Republican governors across the United States, including Gov. Scott Walker, have decided not to implement a state health insurance exchange. Two of their common arguments for not implementing a state health insurance exchange are that it denies individual states the right to adequately regulate their own health insurance exchanges and that states don’t have enough resources to fund the exchanges in a manner the federal government requires. In addition, Papa John’s CEO John Schnatter and The National Restaurant Association have complained Obamacare will force businesses, especially small businesses, to raise their prices or cut jobs and employee hours.
I find it ironic these political figures, businesses and industry associations, all known for their adherence to free-market principles like rational economic self-interest, are unable to recognize their own economic self-interest. If political figures like Walker and businesses such as Papa John’s had followed their own rational economic self-interest to lower their individual state’s or business’s health care costs, they would have advocated for a single-payer health care system and as a result would not have to worry about any health care costs.
Anyone who has followed Walker’s tenure as Wisconsin’s governor, even periodically, will see that he has opposed Obamacare from the start. When the U.S. Supreme Court upheld the constitutionality of Obamacare’s individual mandate, holding that the mandate was a tax, Walker declared in an op-ed in the Washington Post that “Obamacare will devastate Wisconsin” and that “[i]t punishes … employers and employees of small businesses.” This is similar to the reasoning by Maine Gov. Paul LePage for not implementing a state health insurance exchange in Maine. He told The Huffington Post that “a state exchange puts the burden onto the states and the expense onto our taxpayers.” Not only have free-market politicians complained about not having enough state funding to implement their own state health insurance exchanges, but also businesses and industry groups have complained that Obamacare will force them to raise prices and cut jobs or employee work hours. In all honesty though, I have no sympathy for Papa John’s CEO John Schnatter or The National Restaurant Association regarding their complaints about higher costs caused by Obamacare.
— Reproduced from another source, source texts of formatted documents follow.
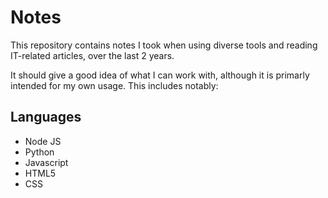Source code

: # Notes
This repository contains notes I took when using diverse tools and reading IT-related articles, over the last 2 years.

It should give a good idea of what I can work with, although it is primarly intended for my own usage. This includes notably:

## Languages
* Node JS
* Python
* Javascript
* HTML5
* CSS
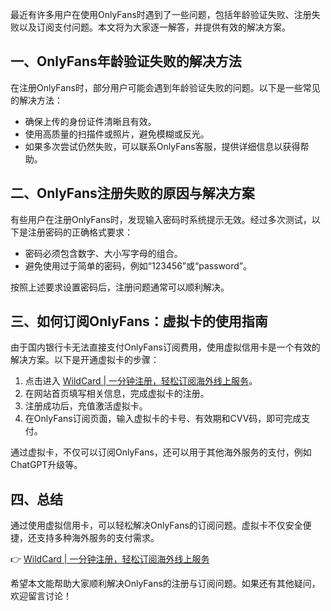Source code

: 最近有许多用户在使用OnlyFans时遇到了一些问题，包括年龄验证失败、注册失败以及订阅支付问题。本文将为大家逐一解答，并提供有效的解决方案。

## 一、OnlyFans年龄验证失败的解决方法

在注册OnlyFans时，部分用户可能会遇到年龄验证失败的问题。以下是一些常见的解决方法：

- 确保上传的身份证件清晰且有效。
- 使用高质量的扫描件或照片，避免模糊或反光。
- 如果多次尝试仍然失败，可以联系OnlyFans客服，提供详细信息以获得帮助。

## 二、OnlyFans注册失败的原因与解决方案

有些用户在注册OnlyFans时，发现输入密码时系统提示无效。经过多次测试，以下是注册密码的正确格式要求：

- 密码必须包含数字、大小写字母的组合。
- 避免使用过于简单的密码，例如“123456”或“password”。

按照上述要求设置密码后，注册问题通常可以顺利解决。

## 三、如何订阅OnlyFans：虚拟卡的使用指南

由于国内银行卡无法直接支付OnlyFans订阅费用，使用虚拟信用卡是一个有效的解决方案。以下是开通虚拟卡的步骤：

1. 点击进入 [WildCard | 一分钟注册，轻松订阅海外线上服务](https://bit.ly/bewildcard)。
2. 在网站首页填写相关信息，完成虚拟卡的注册。
3. 注册成功后，充值激活虚拟卡。
4. 在OnlyFans订阅页面，输入虚拟卡的卡号、有效期和CVV码，即可完成支付。

通过虚拟卡，不仅可以订阅OnlyFans，还可以用于其他海外服务的支付，例如ChatGPT升级等。

## 四、总结

通过使用虚拟信用卡，可以轻松解决OnlyFans的订阅问题。虚拟卡不仅安全便捷，还支持多种海外服务的支付需求。

👉 [WildCard | 一分钟注册，轻松订阅海外线上服务](https://bit.ly/bewildcard)

希望本文能帮助大家顺利解决OnlyFans的注册与订阅问题。如果还有其他疑问，欢迎留言讨论！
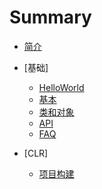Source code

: # Summary

* [简介](README.md)

* [基础]
    * [HelloWorld](./BASE/Hello.md)
    * [基本](./BASE/Basic.md)
    * [类和对象](./BASE/ClassObject.md)
    * [API](./BASE/API.md)
    * [FAQ](./BASE/FAQ.md)

* [CLR]
    * [项目构建](./CLR/CLR_Hello.md)
    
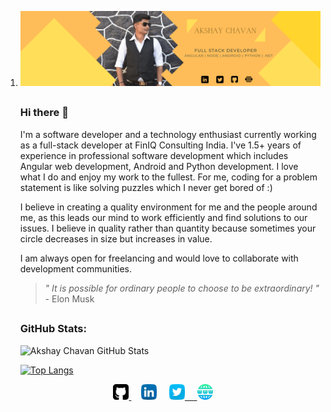  1. ![Akshay Chavan Banner](https://raw.githubusercontent.com/AkshayChavan7/AkshayChavan7/main/LinkedIn%20Banner%20Yellow.png)
    ## 
    ### Hi there 👋 
    I'm a software developer and a technology enthusiast currently working as a full-stack developer at FinIQ Consulting
    India. I've 1.5+ years of experience in professional software
    development which includes Angular web development, Android and
    Python development. I love what I do and enjoy my work to the
    fullest. For me, coding for a problem statement is like solving
    puzzles which I never get bored of :)
    
    I believe in creating a quality environment for me and the people
    around me, as this leads our mind to work efficiently and find
    solutions to our issues. I believe in quality rather than quantity
    because sometimes your circle decreases in size but increases in
    value. 
    
    I am always open for freelancing and would love to collaborate with
    development communities.
    
    > *" It is possible for ordinary people to choose to be extraordinary! "*
    > <br/> - Elon Musk
    ##  
    
    ### GitHub Stats: 
    
    
    ![Akshay Chavan GitHub
    Stats](https://github-readme-stats.vercel.app/api?username=AkshayChavan7&&show_icons=true&title_color=ffffff&icon_color=13&text_color=daf7dc&bg_color=151515)
    
    
    [![Top
    Langs](https://github-readme-stats.vercel.app/api/top-langs/?username=AkshayChavan7&card_width=494px)](https://github.com/AkshayChavan7/github-readme-stats)

<div align=center>
<a href="https://github.com/AkshayChavan7"><img src="https://raw.githubusercontent.com/AkshayChavan7/AkshayChavan7/main/github-sign.png" width=25px height=25px> </a>&nbsp;&nbsp;&nbsp;
<a href="https://www.linkedin.com/in/akshaychavan7"><img src="https://raw.githubusercontent.com/AkshayChavan7/AkshayChavan7/main/linkedin.png" width=25px height=25px></a> &nbsp;&nbsp;&nbsp;
<a href="https://mobile.twitter.com/Aksh_ayC7"><img src="https://raw.githubusercontent.com/AkshayChavan7/AkshayChavan7/main/twitter.png" width=25px height=25px> &nbsp;&nbsp;&nbsp;
<a href="https://mobile.twitter.com/Aksh_ayC7"><img src="https://raw.githubusercontent.com/AkshayChavan7/AkshayChavan7/main/www.png" width=25px height=25px></a>
</div>
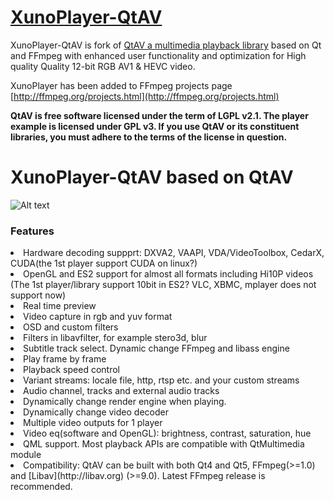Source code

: # [XunoPlayer-QtAV](http://www.xuno.com) 

XunoPlayer-QtAV is fork of  [QtAV a multimedia playback library](http://www.qtav.org) based on Qt and FFmpeg with enhanced user functionality and optimization  for High quality Quality 12-bit RGB AV1 & HEVC video.

XunoPlayer has been added to FFmpeg projects page [http://ffmpeg.org/projects.html](http://ffmpeg.org/projects.html)

**QtAV is free software licensed under the term of LGPL v2.1. The player example is licensed under GPL v3.  If you use QtAV or its constituent libraries,
you must adhere to the terms of the license in question.**

# XunoPlayer-QtAV based on QtAV

![Alt text](http://www.xuno.com/images/XunoPlayer.jpg "XunoPlayer-QtAV")


### Features

<li>Hardware decoding suppprt: DXVA2, VAAPI, VDA/VideoToolbox, CedarX, CUDA(the 1st player support CUDA on linux?)</li>
<li>OpenGL and ES2 support for almost all formats including Hi10P videos (The 1st player/library support 10bit in ES2? VLC, XBMC, mplayer does not support now)</li>
<li>Real time preview</li>
<li>Video capture in rgb and yuv format</li>
<li>OSD and custom filters</li>
<li>Filters in libavfilter, for example stero3d, blur</li>
<li>Subtitle track select. Dynamic change FFmpeg and libass engine</li>
<li>Play frame by frame</li>
<li>Playback speed control</li>
<li>Variant streams: locale file, http, rtsp etc. and your custom streams</li>
<li>Audio channel, tracks and external audio tracks</li>
<li>Dynamically change render engine when playing.</li>
<li>Dynamically change video decoder</li>
<li>Multiple video outputs for 1 player</li>
<li>Video eq(software and OpenGL): brightness, contrast, saturation, hue</li>
<li>QML support. Most playback APIs are compatible with QtMultimedia module</li>
<li>Compatibility: QtAV can be built with both Qt4 and Qt5, FFmpeg(>=1.0) and [Libav](http://libav.org) (>=9.0). Latest FFmpeg release is recommended.</li>



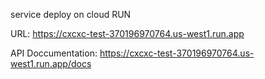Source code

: service deploy on cloud RUN

URL: https://cxcxc-test-370196970764.us-west1.run.app

API Doccumentation: https://cxcxc-test-370196970764.us-west1.run.app/docs
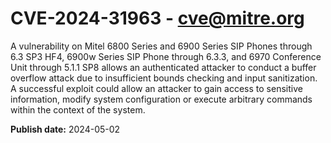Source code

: # CVE-2024-31963 - cve@mitre.org

A vulnerability on Mitel 6800 Series and 6900 Series SIP Phones through 6.3 SP3 HF4, 6900w Series SIP Phone through 6.3.3, and 6970 Conference Unit through 5.1.1 SP8 allows an authenticated attacker to conduct a buffer overflow attack due to insufficient bounds checking and input sanitization. A successful exploit could allow an attacker to gain access to sensitive information, modify system configuration or execute arbitrary commands within the context of the system.

**Publish date:** 2024-05-02
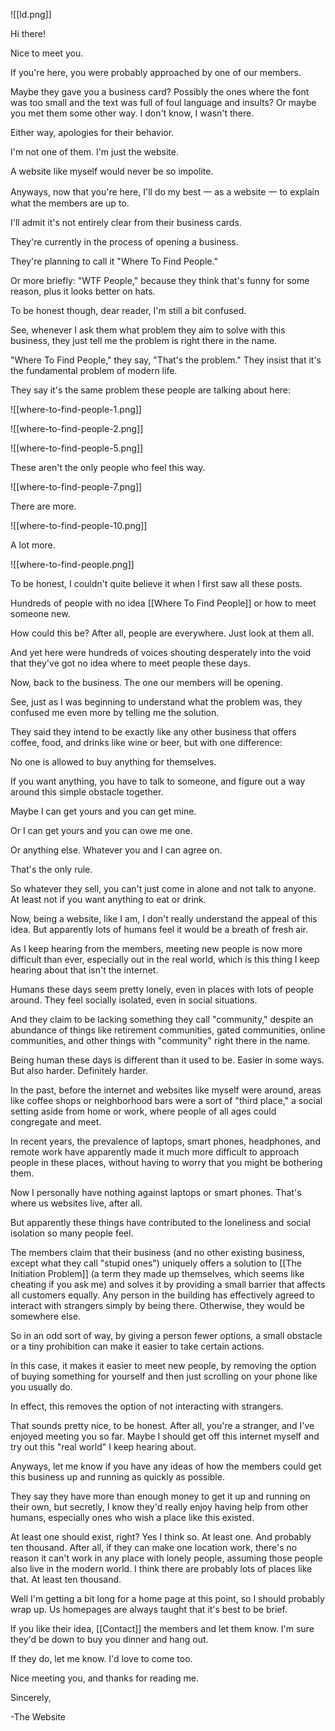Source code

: ![[ld.png]]


Hi there!

Nice to meet you.

If you're here, you were probably approached by one of our members.

Maybe they gave you a business card? Possibly the ones where the font was too small and the text was full of foul language and insults? Or maybe you met them some other way. I don't know, I wasn't there.

Either way, apologies for their behavior.

I'm not one of them. I'm just the website. 

A website like myself would never be so impolite.

Anyways, now that you're here, I'll do my best 一 as a website 一 to explain what the members are up to.

I'll admit it's not entirely clear from their business cards.

They're currently in the process of opening a business.

They're planning to call it "Where To Find People."

Or more briefly: "WTF People," because they think that's funny for some reason, plus it looks better on hats.

To be honest though, dear reader, I'm still a bit confused.

See, whenever I ask them what problem they aim to solve with this business, they just tell me the problem is right there in the name.

"Where To Find People," they say, "That's the problem." They insist that it's the fundamental problem of modern life.

They say it's the same problem these people are talking about here:

![[where-to-find-people-1.png]]

![[where-to-find-people-2.png]]

![[where-to-find-people-5.png]]

These aren't the only people who feel this way.

![[where-to-find-people-7.png]]

There are more.

![[where-to-find-people-10.png]]

A lot more.

![[where-to-find-people.png]]

To be honest, I couldn't quite believe it when I first saw all these posts.

Hundreds of people with no idea [[Where To Find People]] or how to meet someone new.

How could this be? After all, people are everywhere. Just look at them all.

And yet here were hundreds of voices shouting desperately into the void that they've got no idea where to meet people these days.

Now, back to the business. The one our members will be opening.

See, just as I was beginning to understand what the problem was, they confused me even more by telling me the solution.

They said they intend to be exactly like any other business that offers coffee, food, and drinks like wine or beer, but with one difference:

No one is allowed to buy anything for themselves.

If you want anything, you have to talk to someone, and figure out a way around this simple obstacle together.

Maybe I can get yours and you can get mine.

Or I can get yours and you can owe me one.

Or anything else. Whatever you and I can agree on.

That's the only rule.

So whatever they sell, you can't just come in alone and not talk to anyone. At least not if you want anything to eat or drink.

Now, being a website, like I am, I don't really understand the appeal of this idea. But apparently lots of humans feel it would be a breath of fresh air.

As I keep hearing from the members, meeting new people is now more difficult than ever, especially out in the real world, which is this thing I keep hearing about that isn't the internet.

Humans these days seem pretty lonely, even in places with lots of people around. They feel socially isolated, even in social situations.

And they claim to be lacking something they call "community," despite an abundance of things like retirement communities, gated communities, online communities, and other things with "community" right there in the name.

Being human these days is different than it used to be. Easier in some ways. But also harder. Definitely harder.

In the past, before the internet and websites like myself were around, areas like coffee shops or neighborhood bars were a sort of "third place," a social setting aside from home or work, where people of all ages could congregate and meet.

In recent years, the prevalence of laptops, smart phones, headphones, and remote work have apparently made it much more difficult to approach people in these places, without having to worry that you might be bothering them.

Now I personally have nothing against laptops or smart phones. That's where us websites live, after all.

But apparently these things have contributed to the loneliness and social isolation so many people feel.

The members claim that their business (and no other existing business, except what they call "stupid ones") uniquely offers a solution to [[The Initiation Problem]] (a term they made up themselves, which seems like cheating if you ask me) and solves it by providing a small barrier that affects all customers equally. Any person in the building has effectively agreed to interact with strangers simply by being there. Otherwise, they would be somewhere else.

So in an odd sort of way, by giving a person fewer options, a small obstacle or a tiny prohibition can make it easier to take certain actions.

In this case, it makes it easier to meet new people, by removing the option of buying something for yourself and then just scrolling on your phone like you usually do. 

In effect, this removes the option of not interacting with strangers.

That sounds pretty nice, to be honest. After all, you're a stranger, and I've enjoyed meeting you so far. Maybe I should get off this internet myself and try out this "real world" I keep hearing about.

Anyways, let me know if you have any ideas of how the members could get this business up and running as quickly as possible.

They say they have more than enough money to get it up and running on their own, but secretly, I know they'd really enjoy having help from other humans, especially ones who wish a place like this existed.

At least one should exist, right? Yes I think so. At least one. And probably ten thousand. After all, if they can make one location work, there's no reason it can't work in any place with lonely people, assuming those people also live in the modern world. I think there are probably lots of places like that. At least ten thousand.

Well I'm getting a bit long for a home page at this point, so I should probably wrap up. Us homepages are always taught that it's best to be brief.

If you like their idea, [[Contact]] the members and let them know. I'm sure they'd be down to buy you dinner and hang out.

If they do, let me know. I'd love to come too.

Nice meeting you, and thanks for reading me.

Sincerely,

-The Website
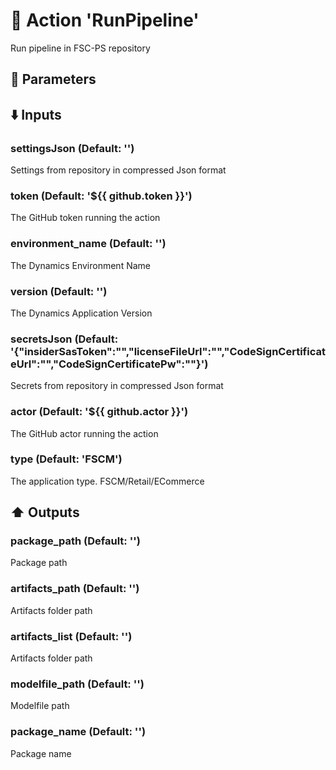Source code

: # :rocket: Action 'RunPipeline' 
Run pipeline in FSC-PS repository 
## :wrench: Parameters 
## :arrow_down: Inputs 
### settingsJson (Default: '') 
 Settings from repository in compressed Json format 

### token (Default: '${{ github.token }}') 
 The GitHub token running the action 

### environment_name (Default: '') 
 The Dynamics Environment Name 

### version (Default: '') 
 The Dynamics Application Version 

### secretsJson (Default: '{"insiderSasToken":"","licenseFileUrl":"","CodeSignCertificateUrl":"","CodeSignCertificatePw":""}') 
 Secrets from repository in compressed Json format 

### actor (Default: '${{ github.actor }}') 
 The GitHub actor running the action 

### type (Default: 'FSCM') 
 The application type. FSCM/Retail/ECommerce 

## :arrow_up: Outputs 
### package_path (Default: '') 
 Package path 

### artifacts_path (Default: '') 
 Artifacts folder path 

### artifacts_list (Default: '') 
 Artifacts folder path 

### modelfile_path (Default: '') 
 Modelfile path 

### package_name (Default: '') 
 Package name 


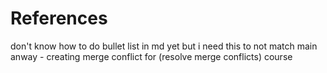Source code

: # References
don't know how to do bullet list in md yet but i need this to not match main anway - creating merge conflict for (resolve merge conflicts) course
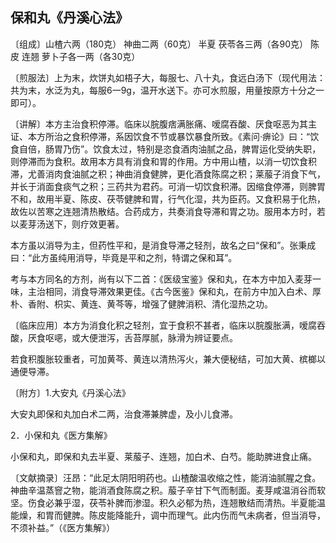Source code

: ## 保和丸《丹溪心法》

〔组成〕山楂六两（180克） 神曲二两（60克） 半夏 茯苓各三两（各90克） 陈皮 连翘 萝卜子各一两（各30克）

〔煎服法〕上为末，炊饼丸如梧子大，每服七、八十丸，食远白汤下（现代用法：共为末，水泛为丸，每服6一9g，温开水送下。亦可水煎服，用量按原方十分之一即可）。

〔讲解〕本方主治食积停滞。临床以脘腹痞满胀痛、嗳腐吞酸、厌食呕恶为其主证、本方所治之食积停滞，系因饮食不节或暴饮暴食所致。《素问·痹论》曰：“饮食自倍，肠胃乃伤”。饮食太过，特别是恣食酒肉油腻之品，脾胃运化受纳失职，则停滞而为食积。故用本方具有消食和胃的作用。方中用山楂，以消一切饮食积滞，尤善消肉食油腻之积；神曲消食健脾，更化酒食陈腐之积；莱菔子消食下气，并长于消面食痰气之积；三药共为君药。可消一切饮食积滞。因缩食停滞，则脾胃不和，故用半夏、陈皮、茯苓健脾和胃，行气化湿，共为臣药。又食积易于化热，故佐以苦寒之连翘清热散结。合药成方，共奏消食导滞和胃之功。服用本方时，若以麦芽汤送下，则疗效更著。

本方虽以消导为主，但药性平和，是消食导滞之轻剂，故名之曰“保和”。张秉成曰：“此方虽纯用消导，毕竟是平和之剂，特谓之保和耳”。

考与本方同名的方剂，尚有以下二首：《医级宝鉴》保和丸，在本方中加入麦芽一味，主治相同，消食导滞效果更佳。《古今医鉴》保和丸，在前方中加入白术、厚朴、香附、枳实、黄连、黄芩等，增强了健脾消积、清化湿热之功。

〔临床应用〕本方为消食化积之轻剂，宜于食积不甚者，临床以脘腹胀满，嗳腐吞酸，厌食呕𫫇，或大便泄泻，舌苔厚腻，脉滑为辨证要点。

若食积腹胀较重者，可加黄芩、黄连以清热泻火，兼大便秘结，可加大黄、槟榔以通便导滞。

〔附方〕1.大安丸《丹溪心法》

大安丸即保和丸加白术二两，治食滞兼脾虚，及小儿食滞。

2．小保和丸《医方集解》

小保和丸，即保和丸去半夏、莱菔子、连翘，加白术、白芍。能助脾进食止痛。

〔文献摘录〕汪昂：“此足太阴阳明药也。山楂酸温收缩之性，能消油腻腥之食。神曲辛温蒸窨之物，能消酒食陈腐之积。菔子辛甘下气而制面。麦芽咸温消谷而软坚。伤食必兼乎湿，茯苓补脾而渗湿。积久必郁为热，连翘散结而清热。半夏能温能燥，和胃而健脾。陈皮能降能升，调中而理气。此内伤而气未病者，但当消导，不须补益。”（《医方集解》）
It is true employee health care insurance is a big cost and expenditure that many businesses undertake. For example, Think Progress reports employee health care costs “add $1,525 to the price of every car that leaves the lot” of General Motors, illustrating GM spends more on employee health care than it does on steel to make its motor vehicles. To be competitive here in the United States and internationally, we need to lower health insurance costs on employers.
A single-payer health care system, also known as Medicare-for-all, would remove the burden of health care costs from businesses and individual states and shift those costs onto the federal government. It would also be more efficient than our current fragmented health care system. According to Physicians for a National Health Program, the U.S. health care system spends 31 percent of its total expenditures on administrative and overhead costs, compared with Canada’s rate of only 16.7 percent. A Medicare-for-all system would greatly reduce these administrative and overhead costs and allow the federal government to cover every American citizen at a lower cost, as is illustrated by the fact that the U.S. spends the most per capita on health care in the world, but unlike most industrialized democracies, does not provide universal coverage.
As the Government Accountability Office said in 1991, “If the U.S. were to shift to a system of universal coverage and a single payer, as in Canada, the savings in administrative costs would be more than enough to offset the expense of universal coverage.” I have not heard Schnatter or The National Restaurant Association openly advocate for a Medicare-for-all system, a system that would relieve them completely of their “burden” to contribute to their employees’ health care plans. I have also not heard Walker advocate for a universal health care system, instead hearing only vague references to private health care and consumer choice. Instead, groups like National Federation of Independent Business have opposed it in the U.S., as Ellen Valentino, Delaware State Director for the NFIB said, “Single payer systems are breaking budgets all over the world and it makes very little sense to pursue it in Delaware.”
It is time for free market politicians like Walker and businesses like Papa John’s to stop complaining about the costs incurred on them by Obamacare. If Walker and Papa John’s had simply followed their rational economic self-interest and advocated for a single-payer health care system, and if it would have been implemented, they would not be paying for people’s health insurance and would have nothing to complain about. They only have themselves to blame.
Aaron Loudenslager ([email protected]) is a first year law student.